◆ **WHAT IS EXPECTED**: Without omitting anything, return the records precisely as given.

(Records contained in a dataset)

######

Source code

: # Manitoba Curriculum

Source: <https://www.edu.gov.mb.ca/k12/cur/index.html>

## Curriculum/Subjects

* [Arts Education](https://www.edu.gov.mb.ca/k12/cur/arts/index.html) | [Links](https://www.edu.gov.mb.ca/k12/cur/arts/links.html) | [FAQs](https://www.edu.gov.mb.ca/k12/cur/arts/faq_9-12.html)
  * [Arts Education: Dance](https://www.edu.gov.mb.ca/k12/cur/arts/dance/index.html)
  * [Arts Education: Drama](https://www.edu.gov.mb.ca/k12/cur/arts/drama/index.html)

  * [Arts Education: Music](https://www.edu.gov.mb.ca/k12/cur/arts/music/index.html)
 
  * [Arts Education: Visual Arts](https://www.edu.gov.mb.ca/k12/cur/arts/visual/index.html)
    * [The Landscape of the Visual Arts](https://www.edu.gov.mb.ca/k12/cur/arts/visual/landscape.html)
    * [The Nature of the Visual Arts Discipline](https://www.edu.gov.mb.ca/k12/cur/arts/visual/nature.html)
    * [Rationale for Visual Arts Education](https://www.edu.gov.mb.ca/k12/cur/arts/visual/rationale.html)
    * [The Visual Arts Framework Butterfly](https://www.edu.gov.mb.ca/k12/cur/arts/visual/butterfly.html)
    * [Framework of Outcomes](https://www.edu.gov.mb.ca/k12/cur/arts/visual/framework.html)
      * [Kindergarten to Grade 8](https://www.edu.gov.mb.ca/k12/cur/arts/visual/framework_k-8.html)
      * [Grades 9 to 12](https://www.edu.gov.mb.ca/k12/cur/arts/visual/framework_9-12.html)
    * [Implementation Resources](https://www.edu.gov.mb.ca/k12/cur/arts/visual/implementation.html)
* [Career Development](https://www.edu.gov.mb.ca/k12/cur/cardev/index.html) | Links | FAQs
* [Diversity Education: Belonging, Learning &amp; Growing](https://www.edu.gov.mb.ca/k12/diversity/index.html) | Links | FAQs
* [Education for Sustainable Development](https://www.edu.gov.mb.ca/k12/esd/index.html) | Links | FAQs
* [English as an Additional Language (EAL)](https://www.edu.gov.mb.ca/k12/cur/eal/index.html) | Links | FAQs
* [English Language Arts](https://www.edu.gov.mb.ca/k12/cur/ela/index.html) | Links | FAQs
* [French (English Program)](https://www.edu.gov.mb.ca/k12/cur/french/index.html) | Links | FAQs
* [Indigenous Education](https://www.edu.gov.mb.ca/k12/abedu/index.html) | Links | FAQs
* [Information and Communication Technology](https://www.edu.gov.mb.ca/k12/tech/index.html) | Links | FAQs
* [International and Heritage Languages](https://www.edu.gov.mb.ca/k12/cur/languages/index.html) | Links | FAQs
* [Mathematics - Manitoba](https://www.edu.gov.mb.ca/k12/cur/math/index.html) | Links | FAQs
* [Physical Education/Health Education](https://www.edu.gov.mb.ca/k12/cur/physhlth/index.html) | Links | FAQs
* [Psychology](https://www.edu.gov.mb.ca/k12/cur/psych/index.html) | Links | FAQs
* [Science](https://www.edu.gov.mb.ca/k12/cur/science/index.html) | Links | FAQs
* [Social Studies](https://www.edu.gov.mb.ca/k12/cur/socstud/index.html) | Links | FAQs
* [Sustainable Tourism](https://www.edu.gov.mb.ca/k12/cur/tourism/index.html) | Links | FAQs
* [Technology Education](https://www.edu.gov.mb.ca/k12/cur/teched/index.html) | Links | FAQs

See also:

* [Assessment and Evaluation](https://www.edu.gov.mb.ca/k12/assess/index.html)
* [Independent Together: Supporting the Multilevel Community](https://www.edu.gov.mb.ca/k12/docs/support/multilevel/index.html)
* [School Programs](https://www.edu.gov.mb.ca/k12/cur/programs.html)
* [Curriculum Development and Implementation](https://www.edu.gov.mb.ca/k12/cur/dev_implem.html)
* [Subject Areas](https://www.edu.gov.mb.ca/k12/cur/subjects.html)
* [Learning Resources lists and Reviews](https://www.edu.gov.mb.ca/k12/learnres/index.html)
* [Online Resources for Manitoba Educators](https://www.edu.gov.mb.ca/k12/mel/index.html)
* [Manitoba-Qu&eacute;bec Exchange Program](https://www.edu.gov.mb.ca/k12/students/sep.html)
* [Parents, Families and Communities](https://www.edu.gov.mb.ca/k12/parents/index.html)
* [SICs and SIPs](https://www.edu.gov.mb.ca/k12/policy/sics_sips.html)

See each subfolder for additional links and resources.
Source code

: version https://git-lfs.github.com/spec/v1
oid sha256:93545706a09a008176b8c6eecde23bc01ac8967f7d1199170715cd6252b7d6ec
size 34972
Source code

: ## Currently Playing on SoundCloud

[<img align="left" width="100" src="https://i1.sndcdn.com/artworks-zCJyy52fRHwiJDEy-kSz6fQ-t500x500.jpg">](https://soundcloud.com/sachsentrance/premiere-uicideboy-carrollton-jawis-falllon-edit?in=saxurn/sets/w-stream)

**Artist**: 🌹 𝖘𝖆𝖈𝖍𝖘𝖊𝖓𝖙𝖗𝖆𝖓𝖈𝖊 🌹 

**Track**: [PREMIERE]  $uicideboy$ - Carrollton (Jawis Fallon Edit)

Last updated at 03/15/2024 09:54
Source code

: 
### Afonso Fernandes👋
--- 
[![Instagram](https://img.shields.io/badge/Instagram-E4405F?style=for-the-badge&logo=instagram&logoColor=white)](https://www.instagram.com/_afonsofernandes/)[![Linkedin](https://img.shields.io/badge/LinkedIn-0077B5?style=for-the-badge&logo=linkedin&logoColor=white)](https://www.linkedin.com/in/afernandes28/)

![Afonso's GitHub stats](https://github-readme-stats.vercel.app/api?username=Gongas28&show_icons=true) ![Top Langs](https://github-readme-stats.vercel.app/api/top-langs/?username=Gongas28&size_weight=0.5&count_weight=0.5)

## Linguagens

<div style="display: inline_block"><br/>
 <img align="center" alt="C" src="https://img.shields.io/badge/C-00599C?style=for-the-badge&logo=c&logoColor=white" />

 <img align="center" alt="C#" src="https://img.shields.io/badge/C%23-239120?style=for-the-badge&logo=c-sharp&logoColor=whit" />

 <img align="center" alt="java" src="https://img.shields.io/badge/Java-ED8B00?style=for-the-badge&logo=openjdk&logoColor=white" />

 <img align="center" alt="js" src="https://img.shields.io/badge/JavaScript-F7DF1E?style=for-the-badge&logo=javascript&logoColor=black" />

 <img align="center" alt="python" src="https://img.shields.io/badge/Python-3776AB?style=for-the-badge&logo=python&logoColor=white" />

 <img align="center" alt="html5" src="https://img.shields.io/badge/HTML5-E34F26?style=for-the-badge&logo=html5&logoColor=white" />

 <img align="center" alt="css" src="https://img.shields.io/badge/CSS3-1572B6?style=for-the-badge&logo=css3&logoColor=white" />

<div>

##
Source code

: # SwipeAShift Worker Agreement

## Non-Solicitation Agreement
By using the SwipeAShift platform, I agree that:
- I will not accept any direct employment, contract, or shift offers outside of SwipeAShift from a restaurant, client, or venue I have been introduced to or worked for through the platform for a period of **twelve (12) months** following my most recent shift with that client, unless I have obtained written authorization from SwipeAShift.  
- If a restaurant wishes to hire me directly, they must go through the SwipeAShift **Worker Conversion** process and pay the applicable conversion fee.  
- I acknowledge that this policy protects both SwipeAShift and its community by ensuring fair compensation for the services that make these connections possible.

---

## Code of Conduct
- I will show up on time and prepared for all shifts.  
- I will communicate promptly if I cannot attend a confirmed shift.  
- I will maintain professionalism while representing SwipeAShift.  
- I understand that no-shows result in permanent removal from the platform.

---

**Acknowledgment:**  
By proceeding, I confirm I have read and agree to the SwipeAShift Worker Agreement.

######

◆ **ANSWER SPACE**:
Source code

: # Manitoba Curriculum

Source: <https://www.edu.gov.mb.ca/k12/cur/index.html>

## Curriculum/Subjects

* [Arts Education](https://www.edu.gov.mb.ca/k12/cur/arts/index.html) | [Links](https://www.edu.gov.mb.ca/k12/cur/arts/links.html) | [FAQs](https://www.edu.gov.mb.ca/k12/cur/arts/faq_9-12.html)
  * [Arts Education: Dance](https://www.edu.gov.mb.ca/k12/cur/arts/dance/index.html)
  * [Arts Education: Drama](https://www.edu.gov.mb.ca/k12/cur/arts/drama/index.html)

  * [Arts Education: Music](https://www.edu.gov.mb.ca/k12/cur/arts/music/index.html)
 
  * [Arts Education: Visual Arts](https://www.edu.gov.mb.ca/k12/cur/arts/visual/index.html)
    * [The Landscape of the Visual Arts](https://www.edu.gov.mb.ca/k12/cur/arts/visual/landscape.html)
    * [The Nature of the Visual Arts Discipline](https://www.edu.gov.mb.ca/k12/cur/arts/visual/nature.html)
    * [Rationale for Visual Arts Education](https://www.edu.gov.mb.ca/k12/cur/arts/visual/rationale.html)
    * [The Visual Arts Framework Butterfly](https://www.edu.gov.mb.ca/k12/cur/arts/visual/butterfly.html)
    * [Framework of Outcomes](https://www.edu.gov.mb.ca/k12/cur/arts/visual/framework.html)
      * [Kindergarten to Grade 8](https://www.edu.gov.mb.ca/k12/cur/arts/visual/framework_k-8.html)
      * [Grades 9 to 12](https://www.edu.gov.mb.ca/k12/cur/arts/visual/framework_9-12.html)
    * [Implementation Resources](https://www.edu.gov.mb.ca/k12/cur/arts/visual/implementation.html)
* [Career Development](https://www.edu.gov.mb.ca/k12/cur/cardev/index.html) | Links | FAQs
* [Diversity Education: Belonging, Learning &amp; Growing](https://www.edu.gov.mb.ca/k12/diversity/index.html) | Links | FAQs
* [Education for Sustainable Development](https://www.edu.gov.mb.ca/k12/esd/index.html) | Links | FAQs
* [English as an Additional Language (EAL)](https://www.edu.gov.mb.ca/k12/cur/eal/index.html) | Links | FAQs
* [English Language Arts](https://www.edu.gov.mb.ca/k12/cur/ela/index.html) | Links | FAQs
* [French (English Program)](https://www.edu.gov.mb.ca/k12/cur/french/index.html) | Links | FAQs
* [Indigenous Education](https://www.edu.gov.mb.ca/k12/abedu/index.html) | Links | FAQs
* [Information and Communication Technology](https://www.edu.gov.mb.ca/k12/tech/index.html) | Links | FAQs
* [International and Heritage Languages](https://www.edu.gov.mb.ca/k12/cur/languages/index.html) | Links | FAQs
* [Mathematics - Manitoba](https://www.edu.gov.mb.ca/k12/cur/math/index.html) | Links | FAQs
* [Physical Education/Health Education](https://www.edu.gov.mb.ca/k12/cur/physhlth/index.html) | Links | FAQs
* [Psychology](https://www.edu.gov.mb.ca/k12/cur/psych/index.html) | Links | FAQs
* [Science](https://www.edu.gov.mb.ca/k12/cur/science/index.html) | Links | FAQs
* [Social Studies](https://www.edu.gov.mb.ca/k12/cur/socstud/index.html) | Links | FAQs
* [Sustainable Tourism](https://www.edu.gov.mb.ca/k12/cur/tourism/index.html) | Links | FAQs
* [Technology Education](https://www.edu.gov.mb.ca/k12/cur/teched/index.html) | Links | FAQs

See also:

* [Assessment and Evaluation](https://www.edu.gov.mb.ca/k12/assess/index.html)
* [Independent Together: Supporting the Multilevel Community](https://www.edu.gov.mb.ca/k12/docs/support/multilevel/index.html)
* [School Programs](https://www.edu.gov.mb.ca/k12/cur/programs.html)
* [Curriculum Development and Implementation](https://www.edu.gov.mb.ca/k12/cur/dev_implem.html)
* [Subject Areas](https://www.edu.gov.mb.ca/k12/cur/subjects.html)
* [Learning Resources lists and Reviews](https://www.edu.gov.mb.ca/k12/learnres/index.html)
* [Online Resources for Manitoba Educators](https://www.edu.gov.mb.ca/k12/mel/index.html)
* [Manitoba-Qu&eacute;bec Exchange Program](https://www.edu.gov.mb.ca/k12/students/sep.html)
* [Parents, Families and Communities](https://www.edu.gov.mb.ca/k12/parents/index.html)
* [SICs and SIPs](https://www.edu.gov.mb.ca/k12/policy/sics_sips.html)

See each subfolder for additional links and resources.
Source code

: version https://git-lfs.github.com/spec/v1
oid sha256:93545706a09a008176b8c6eecde23bc01ac8967f7d1199170715cd6252b7d6ec
size 34972
Source code

: ## Currently Playing on SoundCloud

[<img align="left" width="100" src="https://i1.sndcdn.com/artworks-zCJyy52fRHwiJDEy-kSz6fQ-t500x500.jpg">](https://soundcloud.com/sachsentrance/premiere-uicideboy-carrollton-jawis-falllon-edit?in=saxurn/sets/w-stream)

**Artist**: 🌹 𝖘𝖆𝖈𝖍𝖘𝖊𝖓𝖙𝖗𝖆𝖓𝖈𝖊 🌹 

**Track**: [PREMIERE]  $uicideboy$ - Carrollton (Jawis Fallon Edit)

Last updated at 03/15/2024 09:54
Source code

: 
### Afonso Fernandes👋
--- 
[![Instagram](https://img.shields.io/badge/Instagram-E4405F?style=for-the-badge&logo=instagram&logoColor=white)](https://www.instagram.com/_afonsofernandes/)[![Linkedin](https://img.shields.io/badge/LinkedIn-0077B5?style=for-the-badge&logo=linkedin&logoColor=white)](https://www.linkedin.com/in/afernandes28/)

![Afonso's GitHub stats](https://github-readme-stats.vercel.app/api?username=Gongas28&show_icons=true) ![Top Langs](https://github-readme-stats.vercel.app/api/top-langs/?username=Gongas28&size_weight=0.5&count_weight=0.5)

## Linguagens

<div style="display: inline_block"><br/>
 <img align="center" alt="C" src="https://img.shields.io/badge/C-00599C?style=for-the-badge&logo=c&logoColor=white" />

 <img align="center" alt="C#" src="https://img.shields.io/badge/C%23-239120?style=for-the-badge&logo=c-sharp&logoColor=whit" />

 <img align="center" alt="java" src="https://img.shields.io/badge/Java-ED8B00?style=for-the-badge&logo=openjdk&logoColor=white" />

 <img align="center" alt="js" src="https://img.shields.io/badge/JavaScript-F7DF1E?style=for-the-badge&logo=javascript&logoColor=black" />

 <img align="center" alt="python" src="https://img.shields.io/badge/Python-3776AB?style=for-the-badge&logo=python&logoColor=white" />

 <img align="center" alt="html5" src="https://img.shields.io/badge/HTML5-E34F26?style=for-the-badge&logo=html5&logoColor=white" />

 <img align="center" alt="css" src="https://img.shields.io/badge/CSS3-1572B6?style=for-the-badge&logo=css3&logoColor=white" />

<div>

##
Source code

: # SwipeAShift Worker Agreement

## Non-Solicitation Agreement
By using the SwipeAShift platform, I agree that:
- I will not accept any direct employment, contract, or shift offers outside of SwipeAShift from a restaurant, client, or venue I have been introduced to or worked for through the platform for a period of **twelve (12) months** following my most recent shift with that client, unless I have obtained written authorization from SwipeAShift.  
- If a restaurant wishes to hire me directly, they must go through the SwipeAShift **Worker Conversion** process and pay the applicable conversion fee.  
- I acknowledge that this policy protects both SwipeAShift and its community by ensuring fair compensation for the services that make these connections possible.

---

## Code of Conduct
- I will show up on time and prepared for all shifts.  
- I will communicate promptly if I cannot attend a confirmed shift.  
- I will maintain professionalism while representing SwipeAShift.  
- I understand that no-shows result in permanent removal from the platform.

---

**Acknowledgment:**  
By proceeding, I confirm I have read and agree to the SwipeAShift Worker Agreement.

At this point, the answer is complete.